Tuesday 9 August 2011

How does the board ensure its policies are carried out?

I started an online discussion on this topic on a forum for governance professionals and was startled by the responses. They read as if they resulted from quoting a particularly unimaginative textbook, referring to committees, escalation procedures, frameworks, second and third lines of defence, a performance management dashboard; oh, and before I forget, reminding each board member of their duties.

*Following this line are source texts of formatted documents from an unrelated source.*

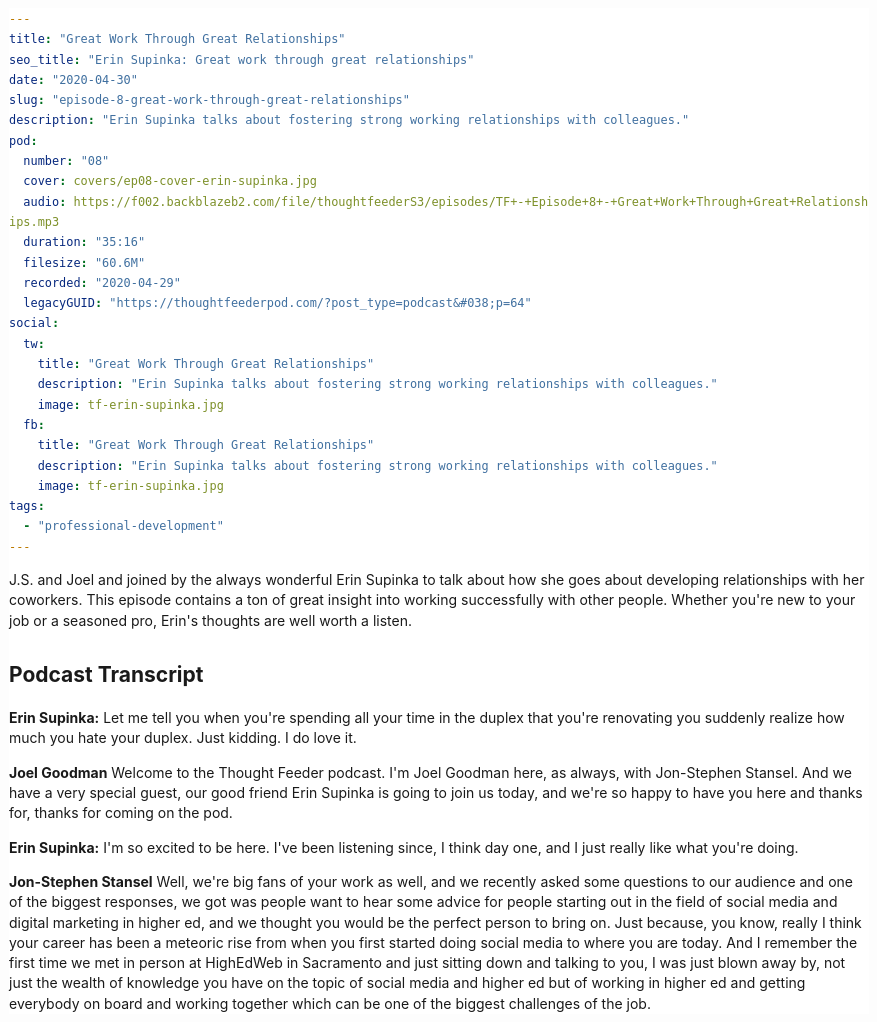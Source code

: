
 ```yaml
---
title: "Great Work Through Great Relationships"
seo_title: "Erin Supinka: Great work through great relationships"
date: "2020-04-30"
slug: "episode-8-great-work-through-great-relationships"
description: "Erin Supinka talks about fostering strong working relationships with colleagues."
pod:
  number: "08"
  cover: covers/ep08-cover-erin-supinka.jpg
  audio: https://f002.backblazeb2.com/file/thoughtfeederS3/episodes/TF+-+Episode+8+-+Great+Work+Through+Great+Relationships.mp3
  duration: "35:16"
  filesize: "60.6M"
  recorded: "2020-04-29"
  legacyGUID: "https://thoughtfeederpod.com/?post_type=podcast&#038;p=64"
social:
  tw:
    title: "Great Work Through Great Relationships"
    description: "Erin Supinka talks about fostering strong working relationships with colleagues."
    image: tf-erin-supinka.jpg
  fb:
    title: "Great Work Through Great Relationships"
    description: "Erin Supinka talks about fostering strong working relationships with colleagues."
    image: tf-erin-supinka.jpg
tags:
  - "professional-development"
---
```


J.S. and Joel and joined by the always wonderful Erin Supinka to talk about how she goes about developing relationships with her coworkers. This episode contains a ton of great insight into working successfully with other people. Whether you're new to your job or a seasoned pro, Erin's thoughts are well worth a listen.



## Podcast Transcript

**Erin Supinka:** Let me tell you when you're spending all your time in the duplex that you're renovating you suddenly realize how much you hate your duplex. Just kidding. I do love it.

**Joel Goodman**
Welcome to the Thought Feeder podcast. I'm Joel Goodman here, as always, with Jon-Stephen Stansel. And we have a very special guest, our good friend Erin Supinka is going to join us today, and we're so happy to have you here and thanks for, thanks for coming on the pod.

**Erin Supinka:** I'm so excited to be here. I've been listening since, I think day one, and I just really like what you're doing.

**Jon-Stephen Stansel**
Well, we're big fans of your work as well, and we recently asked some questions to our audience and one of the biggest responses, we got was people want to hear some advice for people starting out in the field of social media and digital marketing in higher ed, and we thought you would be the perfect person to bring on. Just because, you know, really I think your career has been a meteoric rise from when you first started doing social media to where you are today. And I remember the first time we met in person at HighEdWeb in Sacramento and just sitting down and talking to you, I was just blown away by, not just the wealth of knowledge you have on the topic of social media and higher ed but of working in higher ed and getting everybody on board and working together which can be one of the biggest challenges of the job. 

Now the forum members are meant to be people who work in the area of governance, probably many are company secretaries or internal auditors - and not a clue. Not just no clue about the answers - which are difficult - but actually no clue about the questions either: they just did not understand the problem. There are two distinct sets of issues connected with making sure that board policies are actually being implemented. The first is where the board policies are communicated but at some point in the process, by the time they get to the operational front-line they are changed or blocked or just not carried out. The executive directors probably believe the policies are being observed but there is a disconnection in the line of command and they are not. The second issue is where the problem starts at board level. Different executive directors may be in conflict and battling for resources and influence or there may be disagreement about the policy - in the latter case it is communicated and implemented with a lack of enthusiasm, which prevents it from working - in the former case there is deliberate obstruction. In any event the problem is not rules, procedures, mechanisms, frameworks etcetera: it is behaviours.

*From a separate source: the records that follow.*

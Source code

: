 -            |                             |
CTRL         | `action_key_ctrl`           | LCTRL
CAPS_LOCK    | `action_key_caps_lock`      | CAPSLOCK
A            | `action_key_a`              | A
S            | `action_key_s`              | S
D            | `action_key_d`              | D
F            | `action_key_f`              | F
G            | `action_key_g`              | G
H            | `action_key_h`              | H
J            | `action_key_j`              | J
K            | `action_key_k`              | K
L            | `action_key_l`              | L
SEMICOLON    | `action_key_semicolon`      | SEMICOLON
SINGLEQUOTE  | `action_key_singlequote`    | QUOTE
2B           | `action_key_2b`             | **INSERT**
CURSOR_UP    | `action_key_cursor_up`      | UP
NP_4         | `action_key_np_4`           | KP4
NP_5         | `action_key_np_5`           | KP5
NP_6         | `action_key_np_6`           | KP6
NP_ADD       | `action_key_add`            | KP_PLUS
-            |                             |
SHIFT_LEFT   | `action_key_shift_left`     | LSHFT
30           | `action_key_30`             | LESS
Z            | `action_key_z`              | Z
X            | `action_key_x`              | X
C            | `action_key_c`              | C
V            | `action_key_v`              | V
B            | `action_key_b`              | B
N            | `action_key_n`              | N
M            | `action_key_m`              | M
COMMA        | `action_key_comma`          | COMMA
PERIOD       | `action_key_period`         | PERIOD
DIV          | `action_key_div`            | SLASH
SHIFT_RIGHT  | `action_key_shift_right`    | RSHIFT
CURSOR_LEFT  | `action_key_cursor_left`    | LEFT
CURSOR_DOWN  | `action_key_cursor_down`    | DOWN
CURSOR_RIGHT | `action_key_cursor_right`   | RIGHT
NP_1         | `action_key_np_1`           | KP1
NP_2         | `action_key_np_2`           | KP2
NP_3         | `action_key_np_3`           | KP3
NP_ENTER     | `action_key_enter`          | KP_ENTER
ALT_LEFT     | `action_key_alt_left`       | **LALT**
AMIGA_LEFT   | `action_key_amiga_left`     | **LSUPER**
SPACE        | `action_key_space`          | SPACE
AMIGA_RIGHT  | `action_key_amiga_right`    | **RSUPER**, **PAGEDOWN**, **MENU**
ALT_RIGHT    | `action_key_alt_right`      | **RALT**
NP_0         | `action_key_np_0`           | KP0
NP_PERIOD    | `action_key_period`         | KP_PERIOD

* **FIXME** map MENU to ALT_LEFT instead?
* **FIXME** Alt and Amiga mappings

Even in traditional command-and-control organisations it was a myth that the leader would give an instruction and that it would be passed accurately down the chain of command and carried out diligently and immediately at the operational level. There were endless opportunities to obstruct or reinterpret direct instructions. In more modern, more flexible organisations there are infinitely more ways to delay or ignore and, perhaps counter-intuitively it is the network of frameworks and procedures that helps those who want to obstruct. Whenever there is a precise regulation there is an opportunity to misinterpret it. I believe that the answer to the problem I set lies in working to change behaviours. One respondent to the governance forum did come up with a solution that showed understanding of the problem. He proposed making executive board members accountable for particular board policies and having this tied to their remuneration. So if X is tasked with carrying out a policy and it can be shown that has not been done effectively then X is paid less. This could apply not just to one person but to a management team.

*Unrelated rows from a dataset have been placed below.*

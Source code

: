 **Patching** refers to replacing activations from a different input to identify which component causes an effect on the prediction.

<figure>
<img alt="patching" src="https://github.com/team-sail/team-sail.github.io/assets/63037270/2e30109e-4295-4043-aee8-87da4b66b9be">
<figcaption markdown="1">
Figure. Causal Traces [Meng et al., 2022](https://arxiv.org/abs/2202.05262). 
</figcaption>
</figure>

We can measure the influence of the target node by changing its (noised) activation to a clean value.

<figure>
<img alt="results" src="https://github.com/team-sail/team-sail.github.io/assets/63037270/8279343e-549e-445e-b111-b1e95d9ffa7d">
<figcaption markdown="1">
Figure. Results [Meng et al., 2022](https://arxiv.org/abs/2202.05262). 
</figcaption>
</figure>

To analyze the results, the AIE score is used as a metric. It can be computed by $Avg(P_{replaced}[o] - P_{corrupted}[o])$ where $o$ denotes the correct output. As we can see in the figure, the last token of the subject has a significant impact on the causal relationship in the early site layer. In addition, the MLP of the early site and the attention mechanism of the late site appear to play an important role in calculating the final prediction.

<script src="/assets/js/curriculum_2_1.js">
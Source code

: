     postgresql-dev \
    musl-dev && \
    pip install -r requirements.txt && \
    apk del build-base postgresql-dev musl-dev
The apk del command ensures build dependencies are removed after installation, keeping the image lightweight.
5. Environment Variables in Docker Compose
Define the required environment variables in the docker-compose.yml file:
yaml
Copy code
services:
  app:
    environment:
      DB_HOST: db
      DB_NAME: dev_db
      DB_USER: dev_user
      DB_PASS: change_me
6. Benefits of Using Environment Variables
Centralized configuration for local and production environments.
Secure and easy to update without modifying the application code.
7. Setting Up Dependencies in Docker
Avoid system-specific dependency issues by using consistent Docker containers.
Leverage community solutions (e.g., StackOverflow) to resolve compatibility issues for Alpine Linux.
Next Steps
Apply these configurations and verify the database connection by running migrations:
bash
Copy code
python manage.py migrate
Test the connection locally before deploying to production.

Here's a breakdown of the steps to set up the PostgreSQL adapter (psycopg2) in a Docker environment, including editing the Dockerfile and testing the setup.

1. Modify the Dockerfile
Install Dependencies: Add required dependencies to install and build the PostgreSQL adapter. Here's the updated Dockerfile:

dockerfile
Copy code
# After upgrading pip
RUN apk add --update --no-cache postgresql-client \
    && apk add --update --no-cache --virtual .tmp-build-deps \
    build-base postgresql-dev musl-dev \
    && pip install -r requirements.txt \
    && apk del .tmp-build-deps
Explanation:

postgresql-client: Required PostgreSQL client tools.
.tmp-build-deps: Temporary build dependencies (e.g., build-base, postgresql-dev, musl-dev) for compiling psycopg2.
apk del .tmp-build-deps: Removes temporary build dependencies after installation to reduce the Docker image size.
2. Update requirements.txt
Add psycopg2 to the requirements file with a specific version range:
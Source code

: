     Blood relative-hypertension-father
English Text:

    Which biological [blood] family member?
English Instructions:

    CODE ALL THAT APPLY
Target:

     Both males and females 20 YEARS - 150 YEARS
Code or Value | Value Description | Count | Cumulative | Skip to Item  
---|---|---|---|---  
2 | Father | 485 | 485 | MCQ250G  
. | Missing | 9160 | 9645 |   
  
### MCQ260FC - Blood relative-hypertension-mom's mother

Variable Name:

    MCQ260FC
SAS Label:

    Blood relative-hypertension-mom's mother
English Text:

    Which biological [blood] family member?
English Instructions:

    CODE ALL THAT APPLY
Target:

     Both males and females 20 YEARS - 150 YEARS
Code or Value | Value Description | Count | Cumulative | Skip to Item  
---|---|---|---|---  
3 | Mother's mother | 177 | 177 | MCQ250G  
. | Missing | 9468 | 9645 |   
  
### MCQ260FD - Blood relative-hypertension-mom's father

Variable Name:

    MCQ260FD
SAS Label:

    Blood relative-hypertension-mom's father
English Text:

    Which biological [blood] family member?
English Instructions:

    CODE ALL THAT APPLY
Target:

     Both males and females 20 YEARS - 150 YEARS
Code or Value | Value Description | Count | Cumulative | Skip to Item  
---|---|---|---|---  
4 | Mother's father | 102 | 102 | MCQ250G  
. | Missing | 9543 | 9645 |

Unfortunately this is only half of the solution because it may influence those at the top but does not address the disconnection that can exist between policy makers and operational management. Merely punishing those at the top for not making something happen does not actually do anything directly to make it happen. It may sound a little vague, but the key to good management and effective governance is shared vision, shared values and shared understanding across the organisation. When the board makes sure that their vision and values are clearly communicated and that their goals and strategies are too, then that is a critical first step to ensuring that all policies are carried out. The next step is to make sure they are shared as well - so that you don't need to bombard people with detailed instructions because they will use their initiative within prescribed boundaries and it is clear to them what they should do and they are committed to doing it. You do this through excellent communication and through the reward system and through development of line managers to do what line managers are meant to do: to direct and develop their staff and to communicate effectively with them and to feed information back up the line. So the result is that good governance is not a system that is bolted on to an organisation like an external skeleton - if it is to work it must be part of the DNA of the organisation.